Judges Brewer and Harris teach at National Judicial College; Seven new Mississippi judges attend

(l-r) Judge Kelly Luther, Judge D. Neil Harris, Judge Cynthia Brewer, Judge Christopher Schmidt, Judge Hunter Nowell, Judge Carol White Richard, Judge Dal Williamson, Judge Kent Haney and Judge Walt Brown.

Eleventh District Chancery Judge Cynthia Brewer of Madison County and Sixteenth District Chancery Judge D. Neil Harris of Pascagoula recently served as facilitators during the two-week general jurisdiction training for new judges at the National Judicial College in Reno, Nevada.

Seven recently appointed and elected Mississippi judges attended the general jurisdiction course April 28 through May 9 on the campus of the University of Nevada. They are Second District Circuit Judge Christopher Schmidt of Pass Christian, Third District Circuit Judge Kelly Luther of Shady Grove, Fourth District Circuit Judge Carol White-Richard of Greenville, Eighteenth District Circuit Judge Dal Williamson of Laurel, Adams County Court Judge Walt Brown of Natchez, Bolivar County Court Judge Hunter Nowell of Cleveland, and Coahoma County Court Judge Kent Haney of Clarksdale.

Seventy-two judges from across the country participated in the two-week general jurisdiction course for recently elected or appointed judges.

Judge Brewer has acted as a facilitator six times, and taught a class last year about dealing with self-represented litigants. Judge Harris has acted as a facilitator four times, and has taught classes on ethics, court rules and court security twice via the Internet. Both expect to teach again this fall.

Facilitators lead small group discussions after judges have attended classes. The small group discussions, usually of less than a dozen judges, are intended to answer questions and reinforce the material covered during class lectures.

Judge Brewer said that each teaching and facilitating experience also provides her with a learning opportunity. “It re-energizes me.   I learn something new every single time.”

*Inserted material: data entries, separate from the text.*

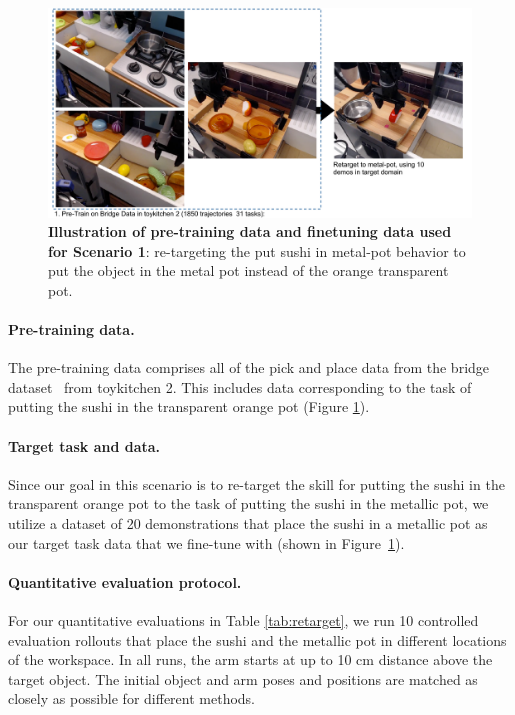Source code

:\documentclass[../thesis.tex]{subfiles}
\begin{document}
\begin{figure}
\centering
  \includegraphics[width=0.83\linewidth]{chapters/ptr/scenario1_overview.pdf}
  \caption{\footnotesize \textbf{Illustration of pre-training data and finetuning data used for Scenario 1}: re-targeting the put sushi in metal-pot behavior to put the object in the metal pot instead of the orange transparent pot.}
  \label{fig:retargeting_setup}
\end{figure}


\paragraph{Pre-training data.} The pre-training data comprises all of the pick and place data from the bridge dataset~\citep{ebert2021bridge} from toykitchen 2. This includes data corresponding to the task of putting the sushi in the transparent orange pot (Figure \ref{fig:retargeting_setup}).  

\paragraph{Target task and data.} Since our goal in this scenario is to re-target the skill for putting the sushi in the transparent orange pot to the task of putting the sushi in the metallic pot, we utilize a dataset of 20 demonstrations that place the sushi in a metallic pot as our target task data that we fine-tune with (shown in Figure~\ref{fig:retargeting_setup}). 

\paragraph{Quantitative evaluation protocol.} For our quantitative evaluations in Table \ref{tab:retarget}, we run 10 controlled evaluation rollouts that place the sushi and the metallic pot in different locations of the workspace. In all runs, the arm starts at up to 10 cm distance above the target object. The initial object and arm poses and positions are matched as closely as possible for different methods.
\end{document}
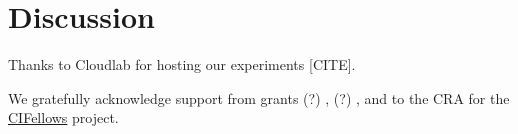 \documentclass[acmsmall,review,anonymous]{acmart}
\begin{document}
\clearpage

\section{Discussion}
\label{s:conclusion}
\label{s:discussion}



\begin{acks}
  Thanks to Cloudlab for hosting our experiments [CITE].

We gratefully acknowledge support from
 grants
  (?) \href{"https://www.nsf.gov/awardsearch/showAward?AWD_ID=1763922"}{},
  (?) \href{"https://www.nsf.gov/awardsearch/showAward?AWD_ID=1823244"}{},
 and
 \href{"https://www.nsf.gov/awardsearch/showAward?AWD_ID=2030859"}{}
  to the CRA for the \href{https://cifellows2020.org}{CIFellows} project.
\end{acks}



\end{document}
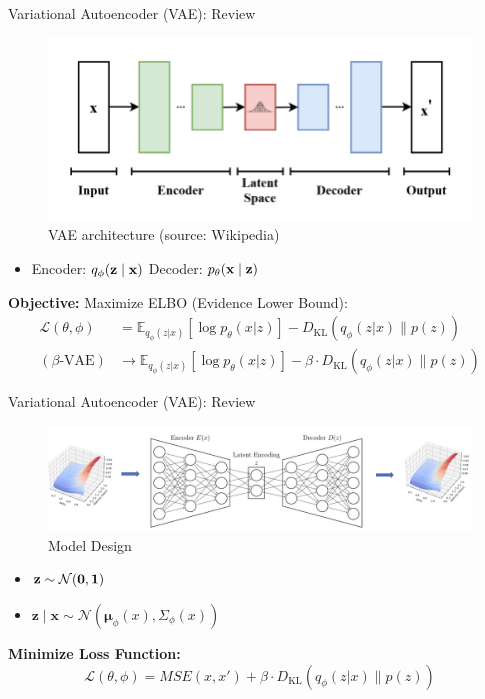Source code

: \documentclass{beamer}
\begin{document}
\begin{frame}{Variational Autoencoder (VAE): Review}
    \begin{figure}
    \centering
    \includegraphics[width=0.6\linewidth]{docs/proposal/img/vaewiki.png}
    \caption{VAE architecture (source: Wikipedia)}
    \label{fig:vaewiki}
\end{figure}
\begin{itemize}
    \item Encoder: $q_\phi(\bf{z}\mid \bf{x})$ \quad Decoder: $p_\theta(\bf{x}\mid \bf{z})$

\end{itemize}
\textbf{Objective:} Maximize ELBO (Evidence Lower Bound):
\begin{align*}
\mathcal{L}(\theta, \phi) &= \mathbb{E}_{q_\phi(z|x)}[\log p_\theta(x|z)] - D_{\text{KL}}(q_\phi(z|x) \parallel p(z))\\
(\beta\text{-VAE})&\rightarrow \mathbb{E}_{q_\phi(z|x)}[\log p_\theta(x|z)] - \beta \cdot D_{\text{KL}}(q_\phi(z|x) \parallel p(z))
\end{align*}
\end{frame}


\begin{frame}{Variational Autoencoder (VAE): Review}

\begin{figure}
    \centering
    \includegraphics[width=0.85\linewidth]{docs/slides/img/model_design_full.png}
    \caption{Model Design}
\end{figure}

\begin{itemize}
    \item $\bf{z} \sim \mathcal{N}(0,\bf{1})$
    \item $\mathbf{z}\mid \mathbf{x}\sim \mathcal{N}(\mathbf{\mu}_\phi(x), \Sigma_\phi(x))$
\end{itemize}
\textbf{Minimize Loss Function:}
$$\mathcal{L}(\theta, \phi) = MSE(x, x') + \beta \cdot D_{\text{KL}}(q_\phi(z|x) \parallel p(z))$$
\end{frame}
\end{document}
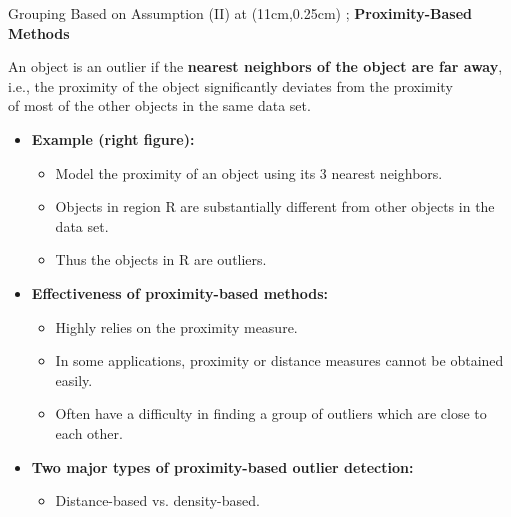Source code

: \begin{frame}{Grouping Based on Assumption (II)}
	\tikzoverlay at (11cm,0.25cm) {};
	\textcolor{faugray}{\textbf{Proximity-Based Methods}}

	An object is an outlier if the \textbf{\color{airforceblue}nearest neighbors of the object are far away},\\ i.e., the proximity of the object significantly deviates from the proximity\\ of most of the other objects in the same data set.
	\begin{itemize}

		\item \textbf{Example (right figure):}
		      \begin{itemize}
			      \item Model the proximity of an object using its 3 nearest neighbors.
			      \item Objects in region R are substantially different from other objects in the data set.
			      \item Thus the objects in R are outliers.
		      \end{itemize}
		\item \textbf{Effectiveness of proximity-based methods:}
		      \begin{itemize}
			      \item Highly relies on the proximity measure.
			      \item In some applications, proximity or distance measures cannot be obtained easily.
			      \item Often have a difficulty in finding a group of outliers which are close to each other.
		      \end{itemize}
		\item \textbf{Two major types of proximity-based outlier detection:}
		      \begin{itemize}
			      \item Distance-based vs. density-based.
		      \end{itemize}
	\end{itemize}
\end{frame}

Judge Harris said that teaching and facilitating group discussions helps him stay current and sharpen his skills. “It’s a real honor to get to do it. I enjoy the study and keeping up,” he said.

Judge Harris said that he communicates regularly with judges he met at the National Judicial College. “I have friends from the Virgin Islands to Alaska to the Marshall Islands, and we keep up with each other ad share ideas and problems across the Internet.”

Judge Harris also is pursuing a master’s degree in judicial studies through the National Judicial College. “At 64 years old, I’m going back to school,” he said.  The program is taught in multiple sessions, two or three weeks at a time.  He also has a master’s degree in church music, as well as a law degree.